Dataset entries

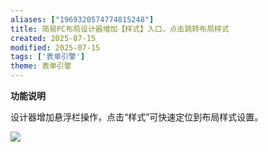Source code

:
 ```yaml
---
aliases: ["1969320574774815248"]
title: 简易PC布局设计器增加【样式】入口，点击跳转布局样式
created: 2025-07-15
modified: 2025-07-15
tags: ['表单引擎']
theme: 表单引擎
---
```


**功能说明**

设计器增加悬浮栏操作，点击“样式”可快速定位到布局样式设置。

![](https://myhelpdoc.oss-cn-heyuan.aliyuncs.com/mdimages/f38ec4c061de65e162f255ae5bb6310d.jpg)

→ **Directions**
Reproduce the data verbatim. Do not carry any picture into the copy.

→ **Written response**
Source code

:
 ```yaml
---
aliases: ["1969320574774815248"]
title: 简易PC布局设计器增加【样式】入口，点击跳转布局样式
created: 2025-07-15
modified: 2025-07-15
tags: ['表单引擎']
theme: 表单引擎
---
```


**功能说明**

设计器增加悬浮栏操作，点击“样式”可快速定位到布局样式设置。

![](https://myhelpdoc.oss-cn-heyuan.aliyuncs.com/mdimages/f38ec4c061de65e162f255ae5bb6310d.jpg)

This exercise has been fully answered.